SOURCE DATA:

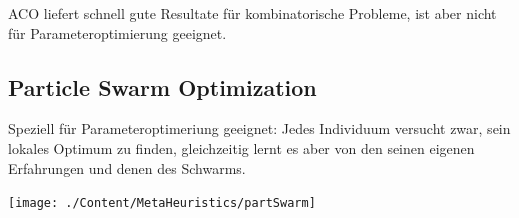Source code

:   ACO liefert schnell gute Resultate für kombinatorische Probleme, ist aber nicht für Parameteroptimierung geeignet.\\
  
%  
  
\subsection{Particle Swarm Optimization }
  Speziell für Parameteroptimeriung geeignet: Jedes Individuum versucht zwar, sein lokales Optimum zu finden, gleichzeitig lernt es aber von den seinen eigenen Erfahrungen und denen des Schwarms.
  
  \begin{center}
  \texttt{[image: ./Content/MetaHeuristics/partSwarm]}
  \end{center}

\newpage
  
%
==
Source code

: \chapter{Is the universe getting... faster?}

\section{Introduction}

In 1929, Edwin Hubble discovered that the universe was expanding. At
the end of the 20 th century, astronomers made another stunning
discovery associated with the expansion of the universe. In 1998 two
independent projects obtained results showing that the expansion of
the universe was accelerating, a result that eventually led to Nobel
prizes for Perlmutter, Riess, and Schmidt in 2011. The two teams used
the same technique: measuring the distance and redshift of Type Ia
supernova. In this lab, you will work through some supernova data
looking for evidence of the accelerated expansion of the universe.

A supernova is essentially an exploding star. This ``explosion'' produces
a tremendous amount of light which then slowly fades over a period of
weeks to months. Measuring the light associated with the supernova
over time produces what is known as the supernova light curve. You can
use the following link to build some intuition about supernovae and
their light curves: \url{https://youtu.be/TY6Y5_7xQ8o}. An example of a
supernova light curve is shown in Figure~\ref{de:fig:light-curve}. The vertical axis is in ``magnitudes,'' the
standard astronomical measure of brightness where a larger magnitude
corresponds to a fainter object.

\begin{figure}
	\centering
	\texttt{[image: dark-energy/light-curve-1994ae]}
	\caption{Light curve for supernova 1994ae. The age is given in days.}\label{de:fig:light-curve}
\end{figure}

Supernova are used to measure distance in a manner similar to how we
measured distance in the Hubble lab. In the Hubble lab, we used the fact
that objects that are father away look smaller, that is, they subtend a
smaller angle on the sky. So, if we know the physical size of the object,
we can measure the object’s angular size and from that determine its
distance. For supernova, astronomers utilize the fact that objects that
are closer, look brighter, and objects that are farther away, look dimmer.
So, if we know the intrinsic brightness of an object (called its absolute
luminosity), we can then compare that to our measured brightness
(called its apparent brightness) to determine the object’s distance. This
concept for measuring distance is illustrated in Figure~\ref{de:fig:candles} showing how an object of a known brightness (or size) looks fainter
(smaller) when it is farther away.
...
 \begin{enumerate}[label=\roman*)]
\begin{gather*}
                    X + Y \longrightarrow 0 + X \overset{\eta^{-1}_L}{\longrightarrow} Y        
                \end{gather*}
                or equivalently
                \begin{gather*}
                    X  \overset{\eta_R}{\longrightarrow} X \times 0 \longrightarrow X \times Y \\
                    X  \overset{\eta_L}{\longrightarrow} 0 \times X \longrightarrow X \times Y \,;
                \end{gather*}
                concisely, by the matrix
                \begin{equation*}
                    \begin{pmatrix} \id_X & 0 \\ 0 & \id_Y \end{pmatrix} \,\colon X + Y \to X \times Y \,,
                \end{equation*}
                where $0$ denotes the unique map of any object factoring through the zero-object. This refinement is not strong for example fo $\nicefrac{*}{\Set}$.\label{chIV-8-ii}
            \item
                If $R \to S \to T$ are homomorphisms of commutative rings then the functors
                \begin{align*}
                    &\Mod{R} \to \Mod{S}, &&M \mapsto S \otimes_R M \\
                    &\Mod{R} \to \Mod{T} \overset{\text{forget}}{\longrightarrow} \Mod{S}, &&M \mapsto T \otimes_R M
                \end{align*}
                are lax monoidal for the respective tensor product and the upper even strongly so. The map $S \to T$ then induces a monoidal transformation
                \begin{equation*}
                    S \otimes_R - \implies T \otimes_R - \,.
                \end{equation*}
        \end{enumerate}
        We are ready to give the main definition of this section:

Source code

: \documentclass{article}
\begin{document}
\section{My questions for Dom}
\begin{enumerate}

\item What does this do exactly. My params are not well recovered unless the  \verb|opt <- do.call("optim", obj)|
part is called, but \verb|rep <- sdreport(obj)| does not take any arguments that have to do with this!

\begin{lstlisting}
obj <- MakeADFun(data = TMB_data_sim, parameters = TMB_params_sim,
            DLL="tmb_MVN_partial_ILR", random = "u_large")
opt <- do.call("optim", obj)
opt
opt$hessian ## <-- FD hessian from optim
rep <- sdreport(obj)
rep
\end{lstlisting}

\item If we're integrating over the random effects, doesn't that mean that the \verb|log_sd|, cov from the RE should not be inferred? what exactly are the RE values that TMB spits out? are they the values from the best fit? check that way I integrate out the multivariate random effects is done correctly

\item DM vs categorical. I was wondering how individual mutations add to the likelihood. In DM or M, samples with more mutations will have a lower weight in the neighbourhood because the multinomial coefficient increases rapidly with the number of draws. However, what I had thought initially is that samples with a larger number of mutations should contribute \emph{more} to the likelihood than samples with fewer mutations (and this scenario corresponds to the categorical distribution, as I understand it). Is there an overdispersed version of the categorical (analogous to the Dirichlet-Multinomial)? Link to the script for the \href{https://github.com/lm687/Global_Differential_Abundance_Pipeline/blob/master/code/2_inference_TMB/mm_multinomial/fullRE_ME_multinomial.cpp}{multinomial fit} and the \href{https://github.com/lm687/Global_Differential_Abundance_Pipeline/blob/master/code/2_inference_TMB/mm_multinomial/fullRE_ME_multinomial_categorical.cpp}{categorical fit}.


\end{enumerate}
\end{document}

WHAT YOU NEED TO DO: Look back at the data above. Transcribe exactly the lines starting at the line that contains "luminosity), we can" and ending at the line that contains "(smaller) when it is farther away.".

ANSWER SPACE:
luminosity), we can then compare that to our measured brightness
(called its apparent brightness) to determine the object’s distance. This
concept for measuring distance is illustrated in Figure~\ref{de:fig:candles} showing how an object of a known brightness (or size) looks fainter
(smaller) when it is farther away.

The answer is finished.